Beet sugar does not involve the use of bone char or coal-based activated carbon, which can be used to bleach and filter cane sugar.

Although cane sugar and beet sugar are nearly identical in terms of nutrition, they may work differently in recipes.

This is, at least partially, due to distinct differences in terms of taste, which can affect how the types of sugar alter the flavor of your dishes.

Beet sugar has an earthy, oxidized aroma and burnt sugar aftertaste, whereas cane sugar is characterized by a sweeter aftertaste and a more fruity aroma (7).

Furthermore, some chefs and bakers find that different types of sugar alter the texture and appearance of the final product in some recipes.

Most notably, cane sugar is said to caramelize more easily and result in a more uniform product than beet sugar. Beet sugar, on the other hand, can create a crunchier texture and has a unique taste that works well in certain baked goods.


Beet sugar and cane sugar have slight differences in terms of taste and may work differently in recipes.

There may be several distinctions between cane sugar and beet sugar, but nutritionally, the two are nearly identical.

Regardless of the source, refined sugar is essentially pure sucrose, a compound composed of glucose and fructose molecules (8).

For this reason, consuming high amounts of either beet or cane sugar can contribute to weight gain and the development of chronic conditions, such as diabetes, heart disease and liver problems (9).

Health organizations, such as the American Heart Association, recommend limiting your intake of added sugar to less than 6 teaspoons (24 grams) per day for women and less than 9 teaspoons (36 grams) per day for men (10).

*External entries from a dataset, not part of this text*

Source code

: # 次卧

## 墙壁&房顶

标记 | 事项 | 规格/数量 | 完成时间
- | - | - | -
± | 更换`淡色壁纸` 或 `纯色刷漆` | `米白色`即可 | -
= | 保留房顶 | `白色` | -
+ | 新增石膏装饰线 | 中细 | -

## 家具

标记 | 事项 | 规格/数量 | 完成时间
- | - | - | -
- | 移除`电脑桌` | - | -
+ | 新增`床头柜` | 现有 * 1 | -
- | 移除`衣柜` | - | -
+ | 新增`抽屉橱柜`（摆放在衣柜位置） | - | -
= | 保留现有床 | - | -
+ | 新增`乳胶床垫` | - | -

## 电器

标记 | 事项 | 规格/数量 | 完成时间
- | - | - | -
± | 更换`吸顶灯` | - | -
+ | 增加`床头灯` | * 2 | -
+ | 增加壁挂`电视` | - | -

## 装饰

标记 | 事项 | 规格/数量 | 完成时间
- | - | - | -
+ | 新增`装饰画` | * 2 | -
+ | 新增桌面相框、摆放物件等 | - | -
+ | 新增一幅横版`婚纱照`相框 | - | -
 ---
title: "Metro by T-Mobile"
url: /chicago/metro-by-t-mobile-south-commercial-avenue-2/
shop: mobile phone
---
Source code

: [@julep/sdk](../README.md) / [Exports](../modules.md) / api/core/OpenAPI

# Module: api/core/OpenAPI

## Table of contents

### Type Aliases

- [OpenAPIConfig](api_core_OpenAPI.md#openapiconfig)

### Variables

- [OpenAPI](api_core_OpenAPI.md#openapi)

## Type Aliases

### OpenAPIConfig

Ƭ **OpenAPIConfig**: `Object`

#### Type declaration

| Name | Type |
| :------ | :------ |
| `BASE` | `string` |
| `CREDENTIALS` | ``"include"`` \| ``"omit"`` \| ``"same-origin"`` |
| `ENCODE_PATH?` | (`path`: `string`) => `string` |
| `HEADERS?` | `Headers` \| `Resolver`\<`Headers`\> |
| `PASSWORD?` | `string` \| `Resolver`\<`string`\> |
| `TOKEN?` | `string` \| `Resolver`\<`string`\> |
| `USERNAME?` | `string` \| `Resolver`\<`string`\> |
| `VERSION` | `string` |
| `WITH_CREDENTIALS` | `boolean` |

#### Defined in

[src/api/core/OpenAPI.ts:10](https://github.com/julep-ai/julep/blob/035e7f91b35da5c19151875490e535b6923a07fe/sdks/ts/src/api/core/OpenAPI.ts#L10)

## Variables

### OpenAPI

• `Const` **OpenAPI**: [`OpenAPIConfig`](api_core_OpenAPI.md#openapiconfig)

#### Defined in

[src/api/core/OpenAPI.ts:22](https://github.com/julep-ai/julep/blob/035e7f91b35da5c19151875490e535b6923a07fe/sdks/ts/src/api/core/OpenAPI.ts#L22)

This refers to all forms of cane and beet sugar, including white sugar, brown sugar, molasses, turbinado and the sugar found in many processed foods like sweets, soft drinks and desserts.


Both cane sugar and beet sugar are essentially sucrose, which can be harmful when consumed in high amounts.

Many consumers prefer cane sugar over beet sugar due to concerns about genetically modified organisms (GMOs).

In the US, it’s estimated that about 95% of sugar beets are genetically modified (11).

Conversely, all sugarcane currently produced in the US is considered non-GMO.

Some people are in favor of genetically modified crops as a sustainable source of food that is highly resistant to insects, herbicides and extreme weather (12).

Meanwhile, others prefer to avoid GMOs due to concerns of antibiotic resistance, food allergies and other possible adverse effects on health (13).

Though some animal studies have found that GMO consumption may cause toxic effects on the liver, kidney, pancreas and reproductive system, research on the effects on humans is still limited (14).

However, other studies have observed that humans can safely eat GMO crops and that they contain a nutrient profile that is comparable to conventional crops (15, 16).

If you’re worried about GMO crops, it’s best to select cane sugar or non-GMO beet sugar to help minimize your GMO exposure.


Most sugar beets in the US are genetically modified while sugarcane is generally non-GMO.

Beet and cane sugar differ slightly in taste and may work differently in cooking and baking.

Unlike cane sugar, beet sugar is produced without bone char, which may be important for vegans or vegetarians.

Still, some may prefer cane sugar as it’s less likely to contain GMO ingredients.

However, when it comes down to it, both beet sugar and cane sugar are composed of sucrose, which can be harmful to your health when consumed in excess.

Therefore, while there may be differences between these two forms of sugar, your intake of either type should be kept in moderation as part of a healthy diet.